-- Recorded data --

■ ■ ■ ■ ■ ■ ■

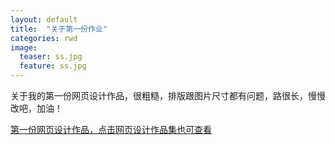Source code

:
 ```yaml
---
layout: default
title:  "关于第一份作业"
categories: rwd
image:
  teaser: ss.jpg
  feature: ss.jpg
---
```

关于我的第一份网页设计作品，很粗糙，排版跟图片尺寸都有问题，路很长，慢慢改吧，加油！

 
[第一份网页设计作品，点击网页设计作品集也可查看](https://sqsuki.github.io/portfolio/qizhong/CYWL.html)
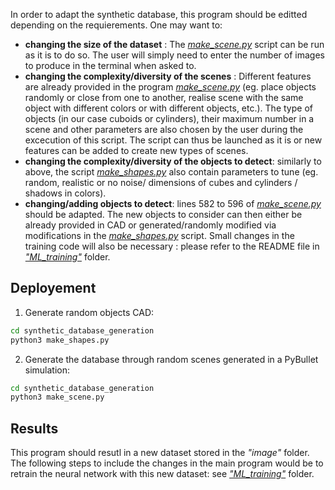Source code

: In order to adapt the synthetic database, this program should be editted depending on the requierements. One may want to:
- **changing the size of the dataset** : The [*make_scene.py*](https://github.com/LouiseMassager/PandaPush_Depth_Reconstruction/blob/master/synthetic_database_generation/make_scene.py) script can be run as it is to do so. The user will simply need to enter the number of images to produce in the terminal when asked to.
- **changing the complexity/diversity of the scenes** : Different features are already provided in the program [*make_scene.py*](https://github.com/LouiseMassager/PandaPush_Depth_Reconstruction/blob/master/synthetic_database_generation/make_scene.py) (eg. place objects randomly or close from one to another, realise scene with the same object with different colors or with different objects, etc.). The type of objects (in our case cuboids or cylinders), their maximum number in a scene and other parameters are also chosen by the user during the excecution of this script. The script can thus be launched as it is or new features can be added to create new types of scenes.
- **changing the complexity/diversity of the objects to detect**: similarly to above, the script [*make_shapes.py*](https://github.com/LouiseMassager/PandaPush_Depth_Reconstruction/blob/master/synthetic_database_generation/make_shapes.py) also contain parameters to tune (eg. random, realistic or no noise/ dimensions of cubes and cylinders / shadows in colors).
- **changing/adding objects to detect**: lines 582 to 596 of [*make_scene.py*](https://github.com/LouiseMassager/PandaPush_Depth_Reconstruction/blob/master/synthetic_database_generation/make_scene.py) should be adapted. The new objects to consider can then either be already provided in CAD or generated/randomly modified via modifications in the [*make_shapes.py*](https://github.com/LouiseMassager/PandaPush_Depth_Reconstruction/blob/master/synthetic_database_generation/make_shapes.py) script. Small changes in the training code will also be necessary : please refer to the README file in [*"ML_training"*](https://github.com/LouiseMassager/PandaPush_Depth_Reconstruction/tree/master/ML_training) folder. 

## Deployement

1. Generate random objects CAD:
```bash
cd synthetic_database_generation
python3 make_shapes.py
```

2. Generate the database through random scenes generated in a PyBullet simulation:
```bash
cd synthetic_database_generation
python3 make_scene.py
```
## Results

This program should resutl in a new dataset stored in the *"image"* folder. The following steps to include the changes in the main program would be to retrain the neural network with this new dataset: see [*"ML_training"*](https://github.com/LouiseMassager/PandaPush_Depth_Reconstruction/tree/master/ML_training) folder.
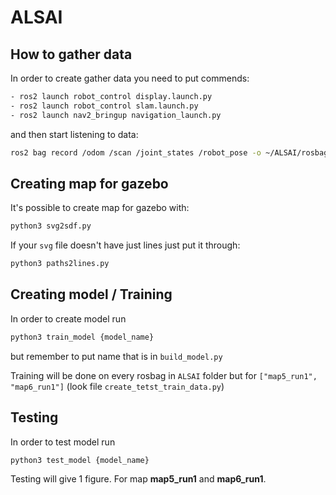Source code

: # ALSAI

## How to gather data

In order to create gather data you need to put commends:
```bash
- ros2 launch robot_control display.launch.py
- ros2 launch robot_control slam.launch.py
- ros2 launch nav2_bringup navigation_launch.py 
```

and then start listening to data:
```bash
ros2 bag record /odom /scan /joint_states /robot_pose -o ~/ALSAI/rosbags/{name_for_rosbag}
```

## Creating map for gazebo
It's possible to create map for gazebo with:

```bash
python3 svg2sdf.py
```

If your ``svg`` file doesn't have just lines just put it through:

```bash
python3 paths2lines.py
```

## Creating model / Training
In order to create model run 
```bash
python3 train_model {model_name}
```
but remember to put name that is in ``build_model.py``

Training will be done on every rosbag in ``ALSAI`` folder but for ``["map5_run1", "map6_run1"]`` (look file ``create_tetst_train_data.py``)

## Testing
In order to test model run 
```bash
python3 test_model {model_name}
```
Testing will give 1 figure. For map **map5_run1** and **map6_run1**.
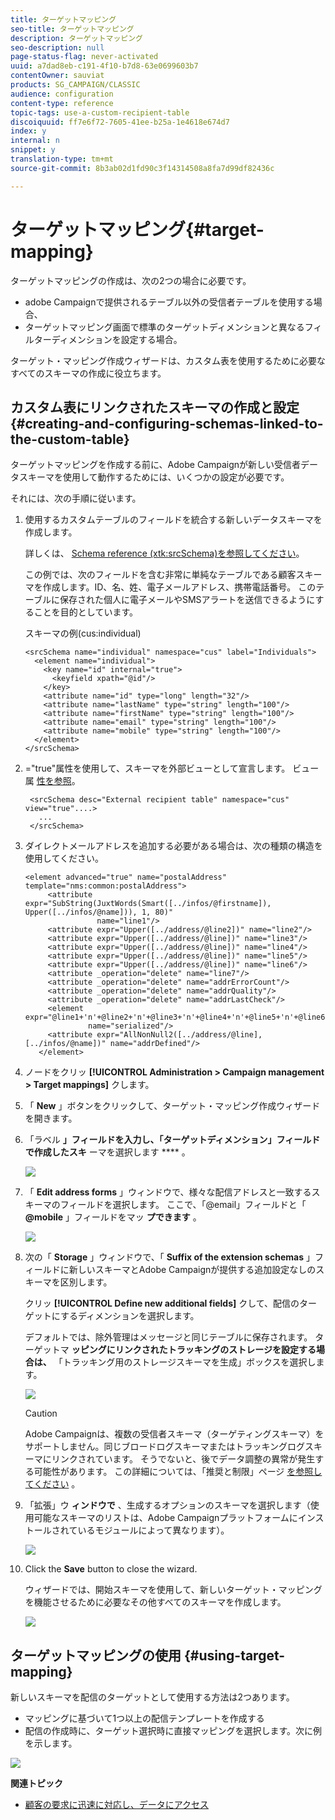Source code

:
 ```yaml
---
title: ターゲットマッピング
seo-title: ターゲットマッピング
description: ターゲットマッピング
seo-description: null
page-status-flag: never-activated
uuid: a7dad8eb-c191-4f10-b7d8-63e0699603b7
contentOwner: sauviat
products: SG_CAMPAIGN/CLASSIC
audience: configuration
content-type: reference
topic-tags: use-a-custom-recipient-table
discoiquuid: ff7e6f72-7605-41ee-b25a-1e4618e674d7
index: y
internal: n
snippet: y
translation-type: tm+mt
source-git-commit: 8b3ab02d1fd90c3f14314508a8fa7d99df82436c

---
```



# ターゲットマッピング{#target-mapping}

ターゲットマッピングの作成は、次の2つの場合に必要です。

* adobe Campaignで提供されるテーブル以外の受信者テーブルを使用する場合、
* ターゲットマッピング画面で標準のターゲットディメンションと異なるフィルターディメンションを設定する場合。

ターゲット・マッピング作成ウィザードは、カスタム表を使用するために必要なすべてのスキーマの作成に役立ちます。

## カスタム表にリンクされたスキーマの作成と設定 {#creating-and-configuring-schemas-linked-to-the-custom-table}

ターゲットマッピングを作成する前に、Adobe Campaignが新しい受信者データスキーマを使用して動作するためには、いくつかの設定が必要です。

それには、次の手順に従います。

1. 使用するカスタムテーブルのフィールドを統合する新しいデータスキーマを作成します。

   詳しくは、 [Schema reference (xtk:srcSchema)を参照してください](../../configuration/using/about-schema-reference.md)。

   この例では、次のフィールドを含む非常に単純なテーブルである顧客スキーマを作成します。ID、名、姓、電子メールアドレス、携帯電話番号。 このテーブルに保存された個人に電子メールやSMSアラートを送信できるようにすることを目的としています。

   スキーマの例(cus:individual)

   ```
   <srcSchema name="individual" namespace="cus" label="Individuals">
     <element name="individual">
       <key name="id" internal="true">
         <keyfield xpath="@id"/>
       </key>
       <attribute name="id" type="long" length="32"/>
       <attribute name="lastName" type="string" length="100"/>
       <attribute name="firstName" type="string" length="100"/>
       <attribute name="email" type="string" length="100"/>
       <attribute name="mobile" type="string" length="100"/>
     </element>
   </srcSchema>
   ```

1. =&quot;true&quot;属性を使用して、スキーマを外部ビューとして宣言します。 ビュー属 [性を参照](../../configuration/using/schema-characteristics.md#the-view-attribute)。

   ```
    <srcSchema desc="External recipient table" namespace="cus" view="true"....>
      ...
    </srcSchema>
   ```

1. ダイレクトメールアドレスを追加する必要がある場合は、次の種類の構造を使用してください。

   ```
   <element advanced="true" name="postalAddress" template="nms:common:postalAddress">
        <attribute expr="SubString(JuxtWords(Smart([../infos/@firstname]), Upper([../infos/@name])), 1, 80)"
                   name="line1"/>
        <attribute expr="Upper([../address/@line2])" name="line2"/>
        <attribute expr="Upper([../address/@line])" name="line3"/>
        <attribute expr="Upper([../address/@line])" name="line4"/>
        <attribute expr="Upper([../address/@line])" name="line5"/>
        <attribute expr="Upper([../address/@line])" name="line6"/>
        <attribute _operation="delete" name="line7"/>
        <attribute _operation="delete" name="addrErrorCount"/>
        <attribute _operation="delete" name="addrQuality"/>
        <attribute _operation="delete" name="addrLastCheck"/>
        <element expr="@line1+'n'+@line2+'n'+@line3+'n'+@line4+'n'+@line5+'n'+@line6"
                 name="serialized"/>
        <attribute expr="AllNonNull2([../address/@line], [../infos/@name])" name="addrDefined"/>
      </element>
   ```

1. ノードをクリッ **[!UICONTROL Administration > Campaign management > Target mappings]** クします。
1. 「 **New** 」ボタンをクリックして、ターゲット・マッピング作成ウィザードを開きます。
1. 「ラベル **」フィールドを入力し、「ターゲットディメンション」フィールドで作成したスキ** ーマを選択します **** 。

   ![](assets/mapping_diffusion_wizard_1.png)

1. 「 **Edit address forms** 」ウィンドウで、様々な配信アドレスと一致するスキーマのフィールドを選択します。 ここで、「@email」フィールドと「 **@mobile** 」フィールドをマッ **プできます** 。

   ![](assets/mapping_diffusion_wizard_2.png)

1. 次の「 **Storage** 」ウィンドウで、「 **Suffix of the extension schemas** 」フィールドに新しいスキーマとAdobe Campaignが提供する追加設定なしのスキーマを区別します。

   クリッ **[!UICONTROL Define new additional fields]** クして、配信のターゲットにするディメンションを選択します。

   デフォルトでは、除外管理はメッセージと同じテーブルに保存されます。 ターゲットマ **ッピングにリンクされたトラッキングのストレージを設定する場合は、** 「トラッキング用のストレージスキーマを生成」ボックスを選択します。

   ![](assets/mapping_diffusion_wizard_3.png)

   >[!CAUTION]
   >
   >Adobe Campaignは、複数の受信者スキーマ（ターゲティングスキーマ）をサポートしません。同じブロードログスキーマまたはトラッキングログスキーマにリンクされています。 そうでないと、後でデータ調整の異常が発生する可能性があります。 この詳細については、「推奨と制限」ページ [を参照してください](../../configuration/using/about-custom-recipient-table.md) 。

1. 「拡張」ウ **ィンドウで** 、生成するオプションのスキーマを選択します（使用可能なスキーマのリストは、Adobe Campaignプラットフォームにインストールされているモジュールによって異なります）。

   ![](assets/mapping_diffusion_wizard_4.png)

1. Click the **Save** button to close the wizard.

   ウィザードでは、開始スキーマを使用して、新しいターゲット・マッピングを機能させるために必要なその他すべてのスキーマを作成します。

   ![](assets/mapping_schema_list.png)

## ターゲットマッピングの使用 {#using-target-mapping}

新しいスキーマを配信のターゲットとして使用する方法は2つあります。

* マッピングに基づいて1つ以上の配信テンプレートを作成する
* 配信の作成時に、ターゲット選択時に直接マッピングを選択します。次に例を示します。

![](assets/mapping_selection_ciblage.png)

**関連トピック**

* [顧客の要求に迅速に対応し、データにアクセス](https://helpx.adobe.com/campaign/kb/simplifying-campaign-management-acc.html#Quicklyrespondtocustomerrequeststoaccesstheirdata)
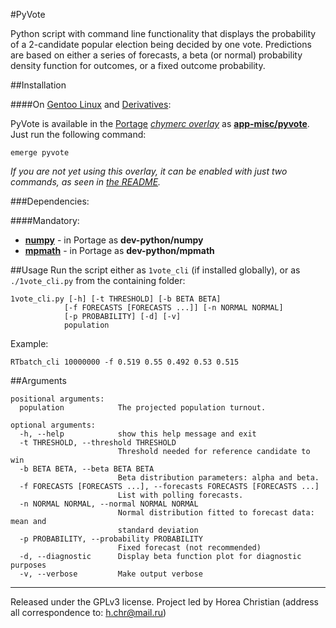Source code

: #PyVote

Python script with command line functionality that displays the probability of a 2-candidate popular election being decided by one vote.
Predictions are based on either a series of forecasts, a beta (or normal) probability density function for outcomes, or a fixed outcome probability.

##Installation

####On [Gentoo Linux](http://en.wikipedia.org/wiki/Gentoo_linux) and [Derivatives](http://en.wikipedia.org/wiki/Category:Gentoo_Linux_derivatives):

PyVote is available in the [Portage](http://en.wikipedia.org/wiki/Portage_(software)) *[chymerc overlay](https://github.com/TheChymera/chymeric)* as **[app-misc/pyvote](https://github.com/TheChymera/chymeric/tree/master/app-misc/RTbatch)**.
Just run the following command:

```
emerge pyvote
```

*If you are not yet using this overlay, it can be enabled with just two commands, as seen in [the README](https://github.com/TheChymera/chymeric).*

###Dependencies:

####Mandatory:
* [**numpy**](http://en.wikipedia.org/wiki/NumPy) - in Portage as **dev-python/numpy**
* [**mpmath**](http://mpmath.org/) - in Portage as **dev-python/mpmath**

##Usage
Run the script either as `1vote_cli` (if installed globally), or as `./1vote_cli.py` from the containing folder:
```
1vote_cli.py [-h] [-t THRESHOLD] [-b BETA BETA]
			[-f FORECASTS [FORECASTS ...]] [-n NORMAL NORMAL]
			[-p PROBABILITY] [-d] [-v]
			population
```

Example:
```
RTbatch_cli 10000000 -f 0.519 0.55 0.492 0.53 0.515
```

##Arguments

```
positional arguments:
  population            The projected population turnout.

optional arguments:
  -h, --help            show this help message and exit
  -t THRESHOLD, --threshold THRESHOLD
                        Threshold needed for reference candidate to win
  -b BETA BETA, --beta BETA BETA
                        Beta distribution parameters: alpha and beta.
  -f FORECASTS [FORECASTS ...], --forecasts FORECASTS [FORECASTS ...]
                        List with polling forecasts.
  -n NORMAL NORMAL, --normal NORMAL NORMAL
                        Normal distribution fitted to forecast data: mean and
                        standard deviation
  -p PROBABILITY, --probability PROBABILITY
                        Fixed forecast (not recommended)
  -d, --diagnostic      Display beta function plot for diagnostic purposes
  -v, --verbose         Make output verbose
```

---
Released under the GPLv3 license.
Project led by Horea Christian (address all correspondence to: h.chr@mail.ru)
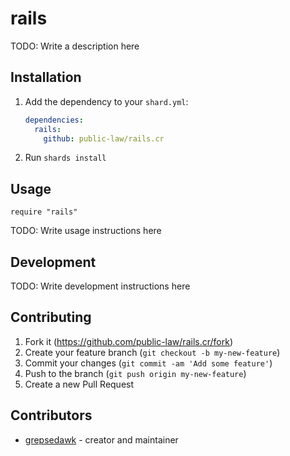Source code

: # rails

TODO: Write a description here

## Installation

1. Add the dependency to your `shard.yml`:

   ```yaml
   dependencies:
     rails:
       github: public-law/rails.cr
   ```

2. Run `shards install`

## Usage

```crystal
require "rails"
```

TODO: Write usage instructions here

## Development

TODO: Write development instructions here

## Contributing

1. Fork it (<https://github.com/public-law/rails.cr/fork>)
2. Create your feature branch (`git checkout -b my-new-feature`)
3. Commit your changes (`git commit -am 'Add some feature'`)
4. Push to the branch (`git push origin my-new-feature`)
5. Create a new Pull Request

## Contributors

- [grepsedawk](https://github.com/grepsedawk) - creator and maintainer
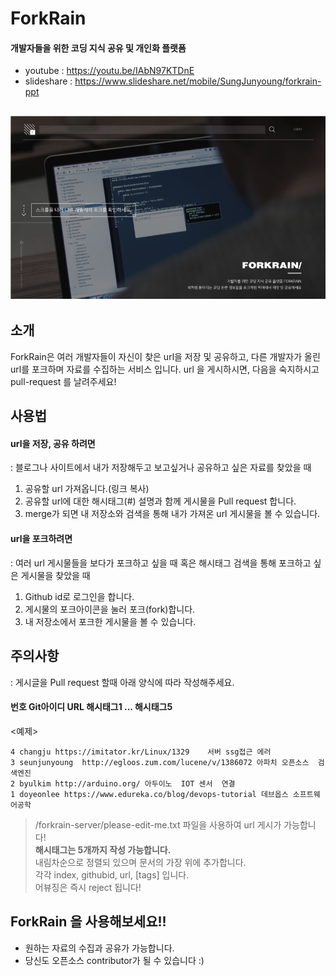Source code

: # ForkRain
#### 개발자들을 위한 코딩 지식 공유 및 개인화 플랫폼

- youtube : https://youtu.be/IAbN97KTDnE
- slideshare : https://www.slideshare.net/mobile/SungJunyoung/forkrain-ppt

![Logo](./assets/logo.jpg)
---

## 소개
ForkRain은 여러 개발자들이 자신이 찾은 url을 저장 및 공유하고,
다른 개발자가 올린 url를 포크하며 자료를 수집하는 서비스 입니다.
url 을 게시하시면, 다음을 숙지하시고 pull-request 를 날려주세요!

## 사용법
#### url을 저장, 공유 하려면
: 블로그나 사이트에서 내가 저장해두고 보고싶거나 공유하고 싶은 자료를 찾았을 때
1. 공유할 url 가져옵니다.(링크 복사)
2. 공유할 url에 대한 해시태그(#) 설명과 함께 게시물을 Pull request 합니다.
3. merge가 되면 내 저장소와 검색을 통해 내가 가져온 url 게시물을 볼 수 있습니다.

#### url을 포크하려면
: 여러 url 게시물들을 보다가 포크하고 싶을 때 혹은 해시태그 검색을 통해 포크하고 싶은 게시물을 찾았을 때
1. Github id로 로그인을 합니다.
2. 게시물의 포크아이콘을 눌러 포크(fork)합니다.
3. 내 저장소에서 포크한 게시물을 볼 수 있습니다.

## 주의사항
: 게시글을 Pull request 할때 아래 양식에 따라 작성해주세요.

#### 번호 Git아이디 URL 해시태그1 ... 해시태그5


<예제>
```
4 changju https://imitator.kr/Linux/1329	서버 ssg접근 에러
3 seunjunyoung  http://egloos.zum.com/lucene/v/1386072 아파치 오픈소스  검색엔진
2 byulkim http://arduino.org/ 아두이노  IOT 센서  연결
1 doyeonlee https://www.edureka.co/blog/devops-tutorial 데브옵스 소프트웨어공학
```

> /forkrain-server/please-edit-me.txt 파일을 사용하여 url 게시가 가능합니다!  
> **해시태그는 5개까지 작성 가능합니다.**  
> 내림차순으로 정렬되 있으며 문서의 가장 위에 추가합니다.  
> 각각  index, githubid, url, [tags] 입니다.  
> 어뷰징은 즉시 reject 됩니다!

## ForkRain 을 사용해보세요!!
* 원하는 자료의 수집과 공유가 가능합니다.
* 당신도 오픈소스 contributor가 될 수 있습니다 :)
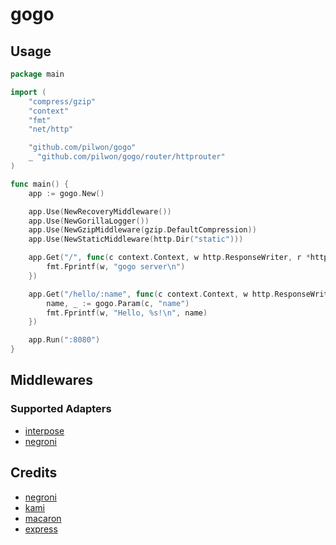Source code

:# gogo


## Usage

```go
package main

import (
	"compress/gzip"
	"context"
	"fmt"
	"net/http"

	"github.com/pilwon/gogo"
	_ "github.com/pilwon/gogo/router/httprouter"
)

func main() {
	app := gogo.New()

	app.Use(NewRecoveryMiddleware())
	app.Use(NewGorillaLogger())
	app.Use(NewGzipMiddleware(gzip.DefaultCompression))
	app.Use(NewStaticMiddleware(http.Dir("static")))

	app.Get("/", func(c context.Context, w http.ResponseWriter, r *http.Request) {
		fmt.Fprintf(w, "gogo server\n")
	})

	app.Get("/hello/:name", func(c context.Context, w http.ResponseWriter, r *http.Request) {
		name, _ := gogo.Param(c, "name")
		fmt.Fprintf(w, "Hello, %s!\n", name)
	})

	app.Run(":8080")
}
```


## Middlewares

### Supported Adapters

* [interpose](https://github.com/carbocation/interpose)
* [negroni](https://github.com/codegangsta/negroni)


## Credits

* [negroni](https://github.com/codegangsta/negroni)
* [kami](https://github.com/guregu/kami)
* [macaron](https://github.com/go-macaron/macaron)
* [express](https://github.com/strongloop/express)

■ ■ ■ ■ ■ ■ ■

Find the lines above that contain the word "ALSAI" and copy each one.

: # ALSAI
ros2 bag record /odom /scan /joint_states /robot_pose -o ~/ALSAI/rosbags/{name_for_rosbag}
Training will be done on every rosbag in ``ALSAI`` folder but for ``["map5_run1", "map6_run1"]`` (look file ``create_tetst_train_data.py``)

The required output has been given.